Brazil has recorded more than 205,000 virus deaths – the second-highest tally in the world, behind the US.
A new coronavirus variant has recently emerged in Brazil, with several cases in travellers arriving in Japan traced back to the Amazonas region.
Amazonas suffered heavy losses in the first wave of the pandemic but is also being badly hit by a new rise in infections.
Refrigerated containers were brought to hospitals to help store bodies last week, as authorities declared a state of emergency.
Health workers transport a patient at Getulio Vargas hospital, amid the coronavirus disease (COVID-19) outbreak in Manaus, Brazil, January 14, 2021. REUTERS/Bruno Kelly
Jessem Orellana, from the Fiocruz-Amazonia scientific investigation institute, told the AFP news agency that some hospitals in Manaus had “run out of oxygen” with some centres becoming “a type of suffocation chamber” for patients.
The researcher told Brazilian media she had received reports from the front-line of “dramatic” scenes playing out in some hospitals.
Reports in the daily Folha de Sao Paulo newspaper described desperate staff having to try to keep patients alive through manual ventilation.
In a widely shared video from the region, a female medical worker asks the internet for help, saying, “We’re in an awful state. Oxygen has simply run out across the whole unit today.”

“There is no oxygen and lots of people are dying,” she says in the clip. “If anyone has any oxygen, please bring it to the clinic. There are so many people dying.”
Amazonas Governor Wilson Lima said the state was “in the most critical moment of the pandemic” and has announced a nightly curfew will begin at 19:00 local time (23:00 GMT) on Friday to try to stem the spread.
Marcellus Campelo, a local health secretary, said the state needed three times the amount of oxygen it can produce locally and appealed for help.
Brazil’s vice-president shared images on Twitter of the air force transporting hospital supplies, including oxygen cylinders and stretchers, to the city as reports of the situation spread throughout the country.
Health officials also say some patients will be airlifted to other states for treatment due to the demand for intensive care units, Reuters reports.

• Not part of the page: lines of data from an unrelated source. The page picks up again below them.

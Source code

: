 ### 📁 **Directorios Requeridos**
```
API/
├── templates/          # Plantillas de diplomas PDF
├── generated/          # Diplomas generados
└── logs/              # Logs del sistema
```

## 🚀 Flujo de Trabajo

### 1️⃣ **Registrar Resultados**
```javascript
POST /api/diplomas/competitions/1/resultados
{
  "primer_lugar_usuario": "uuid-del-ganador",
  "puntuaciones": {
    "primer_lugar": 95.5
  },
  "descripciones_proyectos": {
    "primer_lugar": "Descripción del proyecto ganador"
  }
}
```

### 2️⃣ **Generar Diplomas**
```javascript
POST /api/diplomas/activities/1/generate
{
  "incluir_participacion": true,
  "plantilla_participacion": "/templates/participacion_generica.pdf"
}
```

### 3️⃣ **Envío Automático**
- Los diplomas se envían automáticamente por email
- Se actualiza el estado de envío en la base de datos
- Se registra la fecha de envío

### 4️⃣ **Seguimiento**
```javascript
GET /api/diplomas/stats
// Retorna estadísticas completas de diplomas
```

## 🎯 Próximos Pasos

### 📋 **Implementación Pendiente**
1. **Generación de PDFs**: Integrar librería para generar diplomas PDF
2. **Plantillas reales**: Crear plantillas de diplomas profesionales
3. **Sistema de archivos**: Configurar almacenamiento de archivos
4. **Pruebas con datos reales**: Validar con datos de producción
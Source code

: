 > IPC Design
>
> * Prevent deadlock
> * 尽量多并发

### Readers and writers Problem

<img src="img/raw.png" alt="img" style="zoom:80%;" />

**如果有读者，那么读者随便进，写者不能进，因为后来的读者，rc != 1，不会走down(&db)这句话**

Felipe Naveca, deputy director of research at the state-run Oswaldo Cruz Foundation, told the BBC’s South America correspondent Katy Watson that the new variant had evolved separately from those in the UK and South Africa, but that it showed some of the same characteristics, “Some of these mutations have been linked to increased transmission and that is of concern.”
Mr Naveca said that they did not yet have any data to suggest that existing vaccines would be any less effective against the new variant. “We have to do a lot more sequencing of samples to answer that question,” he said.